Dad parks the hearse at the curb under a pink-petaled dogwood, in the glory of that first balmy April Saturday afternoon. We’re on Castor Avenue in front of a tan brick apartment building, treeless courtyard, three stories high, a block long but invisible, a place that marks the edge of our Philadelphia neighborhood and the next, a structure populated by pensioner bachelor mailmen and mothers and toddlers learning English together. At the rec center baseball diamond across the street, screams of “Go!” follow an aluminum plink. At the corner, tulips in yellow, red, violet, planted to partition the sidewalk from a tiny row house lawn, salute a crew-cut man in a tank top, gold crucifix swinging as he soapy-sponges his four-wheeled stereo. The fried onions from the grill at the steak shop a block away whisper that the cold and dark have passed and we’ve been delivered somewhere better, and yet inside our little brick houses these last six months a secret part of us wondered: is this the year winter doesn’t end? A girthy old woman in her sleeveless summer housedress, sunlight warming her arms for the first time this year, hoses the dirt under her rosebush. She looks like a Helen. She might be a Carol. An ambulance lines up at the red light like all the other cars, in repose, maybe coming back from an oil change.

Dad and I leave the car and walk into the courtyard where a man in a fishing hat and a yellowed V-neck T-shirt, maybe sixty-five, sucking a cigarette, raises a hand. “I’m the brother-in-law,” he says. It’s sunny, humid. Dad is fifty years old, solidly built, clean-shaven, glasses, gray hair shiny and wavy like a trial lawyer’s. He cuts his own hair in the bathroom mirror because he knows he can do better than any barber left in our neighborhood. I am a head taller than he, gangly, a day past clean-shaven, with glasses, and, though not balding or a mental patient, I keep my hair in a self-inflicted buzz mostly because I assume I would screw up a scissor cut. If the brother-in-law had met us in different circumstances, when he wasn’t in shock, he might’ve noticed the same long nose on both of these removers. Or at least he would’ve noticed the sweat beading on our foreheads. Or my polyester suit: a fledgling. Or how sharp Dad looks—suit of lightweight wool, loafers polished and tassled, white pocket square, as if he’d slid dressed like this out of the womb. But the brother-in-law doesn’t really see us. He says hello, of course, and thanks us for coming, but the living parts of him have retreated far away behind the corneas. I recognize this kind of distance. Besides, the brother-in-law has never seen us before and will never want to again, these who’ve shown up on what I guess is the worst day he’s had in a while. Maybe ever. We are nobodies. Strangers. We aren’t the funeral director who perches every Sunday in the front pew at mass. We are men made to be forgotten, here to take away the shell of his brother-in-law. He’ll never think on us again. I feel right away a rush from this. We’re paid to be invisible. And yet there’s another part of me—reasonable, accountable, button-down—that likes how useful this work makes me. The brother-in-law says, “Carl lived alone. We hadn’t heard from him for a few weeks, which wasn’t strange, but the neighbors called the cops today about a smell.” He opens his eyes a little wider and shakes his head. “He’s been in there awhile.”
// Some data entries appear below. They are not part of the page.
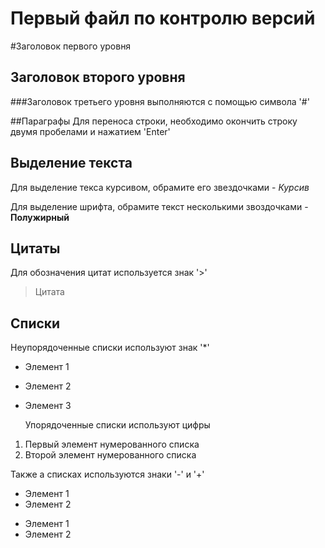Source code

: 
# Первый файл по контролю версий
#Заголовок первого уровня 
## Заголовок второго уровня
###Заголовок третьего уровня
выполняются с помощью символа '#'

##Параграфы 
Для переноса строки, необходимо окончить строку двумя пробелами и нажатием 'Enter'  

## Выделение текста 
Для выделение текса курсивом, обрамите его звездочками - *Курсив*

Для выделение шрифта, обрамите текст несколькими звоздочками - **Полужирный**

## Цитаты 
Для обозначения цитат используется знак '>'
> Цитата 
## Списки
Неупорядоченные списки используют знак '*'
* Элемент 1
* Элемент 2 
* Элемент 3  

  
  Упорядоченные списки используют цифры
1. Первый элемент нумерованного списка 
2. Второй элемент нумерованного списка

Также а списках используются знаки '-' и '+'
- Элемент 1
- Элемент 2  

+ Элемент 1
+ Элемент 2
Just as I had dismissed my dad’s assurances on my first removal, I brush aside the brother-in-law’s warning. He’s not used to these things the way we are, I think. I assume I’ve seen and touched and smelled the limits of the job’s gruesomeness. By the time we’ve walked the few paces to Carl’s front door, I know I’m wrong again. His windows and the door are shut, but what awaits us seeps out. At the first whiff my heart feels like it might come bursting through my armpit. Dad looks at me and says, “We’ll be okay.” When he opens Carl’s front door I have never smelled anything worse—imagine being waterboarded on the hottest day of summer with the maggoty brine dripping from the back of a garbage truck—and we’re still fifteen feet from the closed bedroom. We move to the back of the apartment, wheeling the stretcher, breathing through our jacket sleeves. We stop just outside his room. Dad and I don’t speak, but share a look. I know, in my eyes at least, there’s terror. How bad will it be in there? What will this guy look like? But there’s also an element of disbelief: Have our lives really brought us here? Is Dad the guy with a book of poems? Am I the kid who won a full ride to college a few years ago? A split second where the job’s simple awfulness brings into focus the downward trajectory of our circumstance.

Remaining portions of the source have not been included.